Monday, January 22, 2007

Children of Bradenton

I had not even turned all the way around in my seat when the stranger slapped me. I set up to put my head in the slapper's face, but was advised otherwise by two of the slapper's companions. They placed their hands pointedly in their pockets and shook their heads, as if saying, don't try it buddy. I leaned back against the bar and said, "Let's discuss this outside".

What followed was a long conversation about respect, how I was apparently well-educated, and how this difference in education resulted in a failure to communicate. I literally apologized for being educated in a place like Trailside Bar and Grill, and they apologized for being stupid, giving me advice on how to look stupid in the future. I pondered burning down the bar with everyone in it. My higher consciousness intervened, quoting Gibbon at me. It's time to leave the cities, said Mr. Brain. You'd have better chances in the Serengeti. I never set foot in a Bradenton pub again. A few months later I was on the trail in Georgia.

Mr. Brain was right. In the months that followed, I learned that Trailside had been the location of several shootings and two arsons. A woman I had chatted with at the pool tables had been stabbed by a hilariously inept prostitution/kidnapping ring pissed off at inventory. A friend of mine later identified Slappy as a compulsive stabber of people he thought were looking at him funny; one story involved Slappy getting off his motorcycle to assault someone through a half-open car window. Slappy/Stabby is, at the time of this writing, doing an altogether too short time at a state facility for- get ready for the shocker here- stabbing someone.

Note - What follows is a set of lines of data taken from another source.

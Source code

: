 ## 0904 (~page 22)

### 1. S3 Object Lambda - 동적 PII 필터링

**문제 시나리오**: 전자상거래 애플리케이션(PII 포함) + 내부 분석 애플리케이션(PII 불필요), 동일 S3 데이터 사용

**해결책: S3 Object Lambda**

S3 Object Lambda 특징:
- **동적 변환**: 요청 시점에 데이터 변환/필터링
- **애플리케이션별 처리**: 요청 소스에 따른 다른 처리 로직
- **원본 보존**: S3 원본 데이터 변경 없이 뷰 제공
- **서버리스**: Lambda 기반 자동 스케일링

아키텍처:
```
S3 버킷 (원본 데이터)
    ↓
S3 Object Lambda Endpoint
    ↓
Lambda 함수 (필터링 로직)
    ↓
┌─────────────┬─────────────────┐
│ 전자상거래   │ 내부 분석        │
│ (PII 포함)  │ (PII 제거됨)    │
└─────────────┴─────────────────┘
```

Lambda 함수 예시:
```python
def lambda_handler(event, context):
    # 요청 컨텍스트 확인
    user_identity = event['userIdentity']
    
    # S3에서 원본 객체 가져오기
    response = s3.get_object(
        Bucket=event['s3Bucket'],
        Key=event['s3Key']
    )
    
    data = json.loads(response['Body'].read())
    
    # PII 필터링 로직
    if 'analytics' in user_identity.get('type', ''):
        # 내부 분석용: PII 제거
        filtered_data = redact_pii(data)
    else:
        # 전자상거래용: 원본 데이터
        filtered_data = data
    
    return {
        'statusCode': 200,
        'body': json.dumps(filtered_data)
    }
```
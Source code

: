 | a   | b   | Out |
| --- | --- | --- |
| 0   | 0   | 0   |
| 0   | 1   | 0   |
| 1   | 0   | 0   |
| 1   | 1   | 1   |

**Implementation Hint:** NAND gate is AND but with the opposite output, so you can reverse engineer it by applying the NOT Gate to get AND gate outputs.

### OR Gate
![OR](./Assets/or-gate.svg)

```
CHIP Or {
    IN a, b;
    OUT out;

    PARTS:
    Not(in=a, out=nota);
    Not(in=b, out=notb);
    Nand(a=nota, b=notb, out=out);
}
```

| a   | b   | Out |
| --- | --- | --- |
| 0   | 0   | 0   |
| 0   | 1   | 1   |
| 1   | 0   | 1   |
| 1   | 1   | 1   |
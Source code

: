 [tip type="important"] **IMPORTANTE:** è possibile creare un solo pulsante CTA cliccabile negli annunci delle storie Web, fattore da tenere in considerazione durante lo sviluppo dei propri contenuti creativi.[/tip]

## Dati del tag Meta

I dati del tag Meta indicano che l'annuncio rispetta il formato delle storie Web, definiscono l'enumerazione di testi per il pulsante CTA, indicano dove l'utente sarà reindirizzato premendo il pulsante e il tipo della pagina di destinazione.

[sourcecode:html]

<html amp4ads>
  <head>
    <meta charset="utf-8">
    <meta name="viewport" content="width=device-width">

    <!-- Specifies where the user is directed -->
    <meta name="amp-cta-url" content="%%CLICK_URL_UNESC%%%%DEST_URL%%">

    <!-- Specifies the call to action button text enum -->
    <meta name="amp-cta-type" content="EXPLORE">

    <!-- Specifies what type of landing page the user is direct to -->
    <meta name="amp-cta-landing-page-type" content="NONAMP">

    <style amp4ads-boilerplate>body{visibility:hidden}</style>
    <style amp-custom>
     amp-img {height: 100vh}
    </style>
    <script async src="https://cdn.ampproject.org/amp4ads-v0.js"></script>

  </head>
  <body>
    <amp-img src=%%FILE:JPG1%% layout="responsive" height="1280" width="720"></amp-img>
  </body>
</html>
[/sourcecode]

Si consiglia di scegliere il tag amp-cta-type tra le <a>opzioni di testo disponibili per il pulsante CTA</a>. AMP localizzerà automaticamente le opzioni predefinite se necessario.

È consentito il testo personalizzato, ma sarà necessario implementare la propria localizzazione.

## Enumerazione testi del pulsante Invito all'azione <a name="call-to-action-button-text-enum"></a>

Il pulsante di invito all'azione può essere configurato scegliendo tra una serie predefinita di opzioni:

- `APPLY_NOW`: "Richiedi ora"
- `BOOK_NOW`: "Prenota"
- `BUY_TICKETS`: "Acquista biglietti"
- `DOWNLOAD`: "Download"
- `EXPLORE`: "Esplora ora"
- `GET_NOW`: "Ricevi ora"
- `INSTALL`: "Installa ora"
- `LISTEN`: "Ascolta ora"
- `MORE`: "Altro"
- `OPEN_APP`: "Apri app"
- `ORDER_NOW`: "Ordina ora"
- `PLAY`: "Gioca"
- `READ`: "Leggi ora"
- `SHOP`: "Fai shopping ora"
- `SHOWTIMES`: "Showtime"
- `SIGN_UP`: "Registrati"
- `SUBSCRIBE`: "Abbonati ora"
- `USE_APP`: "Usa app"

The hostility of cities is not restricted to Trailside or even Bradenton. I've had beer bottles thrown at me while biking along 41. I've had a gang of young nitwits stopping their car so they could threaten to shoot me. I've seen a lone middle-aged woman, screaming and bleeding from a head wound, threading downtown Sarasota traffic, which, when the light turned green, accelerated around her howling body. I've picked up a mutilated girl left on the side of I-75, only to have her accuse my friend and I of rape (a charge the police luckily straightened out). There is all this and more, and the motorcycle accident itself, where a stranger left me a life disfigured.

The tyranny of this place, though, is not its tortures or violence. The singular thing about Florida that crushes the spirit is its lovelessness. Loveless, people inject pleasure; torpid they hurt and maim. It is a form without function. It is, as Malcolm Gladwell observed, "the Crucifixion without the Christ". Things are good. Good people are good things.

Children of Men is not a movie about 2027. The urban battles are taking place as I write this. In the movie you can see this machine clearly, practically smell the diesel fuel, burning metal, gagging cordite: the blood, bone, and shit of modern society. Amidst all the other terror, though, is the one fact most horrible of all: in a world without children, without love, the machine has more life than any of those trapped inside it.

There are a lot of other things going on in this movie, which might well be one of the best of this decade. In the words of Anthony Lane:

"The people I know who have seen “Children of Men” have admired its grip, but they had to be dragged to the theatre; it’s a film that you need to see, not a film that you especially want to."